How to get all intersections of sets in python fast

Question

I would like to compute all (different) intersections of a collection of finite sets of integers (here implemented as a list of lists) in python (to avoid confusion, a formal definition is at the end of the question):

> A = [[0,1,2,3],[0,1,4],[1,2,4],[2,3,4],[0,3,4]]
> all_intersections(A) # desired output
[[], [0], [1], [2], [3], [4], [0, 1], [0, 3], [0, 4], [1, 2], [1, 4], [2, 3], [2, 4], [3, 4], [0, 1, 4], [0, 3, 4], [1, 2, 4], [2, 3, 4], [0, 1, 2, 3]]

I have an algorithm that does it iteratively, but it is rather slow (should I post it?), a test case would be

[[0, 1, 2, 3, 4, 9], [0, 1, 4, 5, 6, 10], [0, 2, 4, 5, 7, 11], [1, 3, 4, 6, 8, 12], [2, 3, 4, 7, 8, 13], [4, 5, 6, 7, 8, 14], [0, 1, 9, 10, 15, 16], [0, 2, 9, 11, 15, 17], [1, 3, 9, 12, 16, 18], [2, 3, 9, 13, 17, 18], [9, 15, 16, 17, 18, 19], [0, 5, 10, 11, 15, 20], [1, 6, 10, 12, 16, 21], [10, 15, 16, 19, 20, 21], [5, 6, 10, 14, 20, 21], [11, 15, 17, 19, 20, 22], [5, 7, 11, 14, 20, 22], [2, 7, 11, 13, 17, 22], [7, 8, 13, 14, 22, 23], [3, 8, 12, 13, 18, 23], [13, 17, 18, 19, 22, 23], [14, 19, 20, 21, 22, 23], [6, 8, 12, 14, 21, 23], [12, 16, 18, 19, 21, 23]]
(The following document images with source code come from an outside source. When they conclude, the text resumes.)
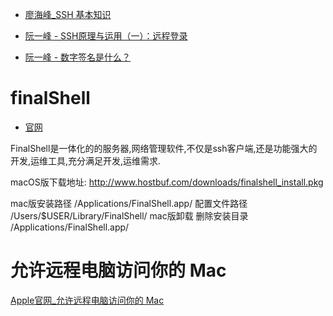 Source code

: * [廖海峰_SSH 基本知识](https://wangdoc.com/ssh/basic)

* [阮一峰 - SSH原理与运用（一）：远程登录](https://www.ruanyifeng.com/blog/2011/12/ssh_remote_login.html)

* [阮一峰 - 数字签名是什么？](https://www.ruanyifeng.com/blog/2011/08/what_is_a_digital_signature.html)



# finalShell

* [官网](http://www.hostbuf.com/t/988.html)

FinalShell是一体化的的服务器,网络管理软件,不仅是ssh客户端,还是功能强大的开发,运维工具,充分满足开发,运维需求.

macOS版下载地址:
http://www.hostbuf.com/downloads/finalshell_install.pkg

mac版安装路径 /Applications/FinalShell.app/
配置文件路径 /Users/$USER/Library/FinalShell/
mac版卸载
删除安装目录 /Applications/FinalShell.app/



# 允许远程电脑访问你的 Mac

[Apple官网_允许远程电脑访问你的 Mac](https://support.apple.com/zh-cn/guide/mac-help/mchlp1066/mac)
which takes me about 2.5 secs to compute.

Any ideas how to do it fast?

Formal definition (actually hard without latex mode): let A = {A1,...,An} be a finite set of finite sets Ai of non-negative integers. The output should then be the set { intersection of the sets in B : B subset of A }.

So the formal algorithm would be to take the union of all intersections of all subsets of A. But that's clearly taking forever.

Many thanks!

This looks more like "all subsets of the union of the inputs". — kennytm
– kennytm, Commented Jun 3, 2016 at 19:38
What do you even mean by the intersection of two lists? Lists don't have a well-defined intersection operator, though sets do. For example -- is [0,1] intersect [1,0] empty? [0,1]?, [1,0]? Also -- do you mean all interesctions of pairs of lists or all interesections of tuples of lists (including triples, etc.). — John Coleman
– John Coleman, Commented Jun 3, 2016 at 19:42
No, in the above example, [1,3] is a subset of the union of A but it is not an intersection of elements in A, thus not in the output... — Christian
– Christian, Commented Jun 3, 2016 at 19:42
@John Coleman: I indeed consider the lists to intersect as sets. Gonna clarify that in a second. — Christian
– Christian, Commented Jun 3, 2016 at 19:44

John Coleman · Accepted Answer · 2016-06-04 01:34:49Z

7

Here is a recursive solution. It is almost instantaneous on your test example:

def allIntersections(frozenSets):
    if len(frozenSets) == 0:
        return []
    else:
        head = frozenSets[0]
        tail = frozenSets[1:]
        tailIntersections = allIntersections(tail)
        newIntersections = [head]
        newIntersections.extend(tailIntersections)
        newIntersections.extend(head & s for s in tailIntersections)
        return list(set(newIntersections))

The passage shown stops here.